I'm having trouble imagining what the differences in what 'production efficiency' means between the different installments, for it to have been possible to build 'junk' and swap to good things?HOI3 is why we don't have production efficiency in dockyards in HOI4.
Why do I say this? Because there's literally a post in the HOI3 forum where I demonstrated how the Soviets could build a world class fleet by building practice battleships and battlecruisers to generate the production efficiency needed to build ships fast enough to catch up with US naval production.

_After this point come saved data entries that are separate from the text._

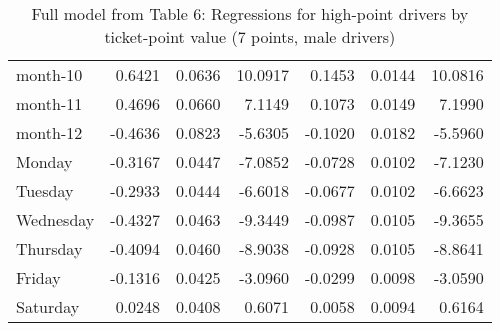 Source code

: \documentclass[10pt]{article}
\begin{document}
\begin{table}[ht]
\begin{tabular}{lrrrrrr}
  month-10 & 0.6421 & 0.0636 & 10.0917 & 0.1453 & 0.0144 & 10.0816 \\ 
  month-11 & 0.4696 & 0.0660 & 7.1149 & 0.1073 & 0.0149 & 7.1990 \\ 
  month-12 & -0.4636 & 0.0823 & -5.6305 & -0.1020 & 0.0182 & -5.5960 \\ 
  Monday & -0.3167 & 0.0447 & -7.0852 & -0.0728 & 0.0102 & -7.1230 \\ 
  Tuesday & -0.2933 & 0.0444 & -6.6018 & -0.0677 & 0.0102 & -6.6623 \\ 
  Wednesday & -0.4327 & 0.0463 & -9.3449 & -0.0987 & 0.0105 & -9.3655 \\ 
  Thursday & -0.4094 & 0.0460 & -8.9038 & -0.0928 & 0.0105 & -8.8641 \\ 
  Friday & -0.1316 & 0.0425 & -3.0960 & -0.0299 & 0.0098 & -3.0590 \\ 
  Saturday & 0.0248 & 0.0408 & 0.6071 & 0.0058 & 0.0094 & 0.6164 \\ 
   \hline
\end{tabular}
\caption{Full model from Table 6: Regressions for high-point drivers by ticket-point value (7 points, male drivers)} 
\label{tab_6_7_pts_no_age_M}
\end{table}


\clearpage
\pagebreak



\end{document}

Be careful what you wish for.
Naval production is WAY to slow in game anyways. You are basically restricted to your starting fleet (if you have one). Building a battleship (with max 5 dockyards) takes 2-3 years(!), same with carriers. So either you start with a good fleet or you don't.
Naval balancing in game is horrendous anyways. As far as I understand history, there was never a reason to not give a ship a cannon if it would fit on the hull. So, to fix the naval matter, I would increase naval output by factor 2, but make hulls(!) 50% more expensive at the same time. That would remove the "minimalist" matter AND allow realistic ship building speed.
I'm having trouble imagining what the differences in what 'production efficiency' means between the different installments, for it to have been possible to build 'junk' and swap to good things?
So... not production efficiency at all. Got it.In HOI3, you had something called "practical knowledge." When you build things, you gained X amount of practical knowledge in the relevant field. Build an interceptor wing, and you gain "light air" practicals that affect all types of air wings that fit under the rubric. Build a tank division, and you get "armor" practicals that impact all types of armor.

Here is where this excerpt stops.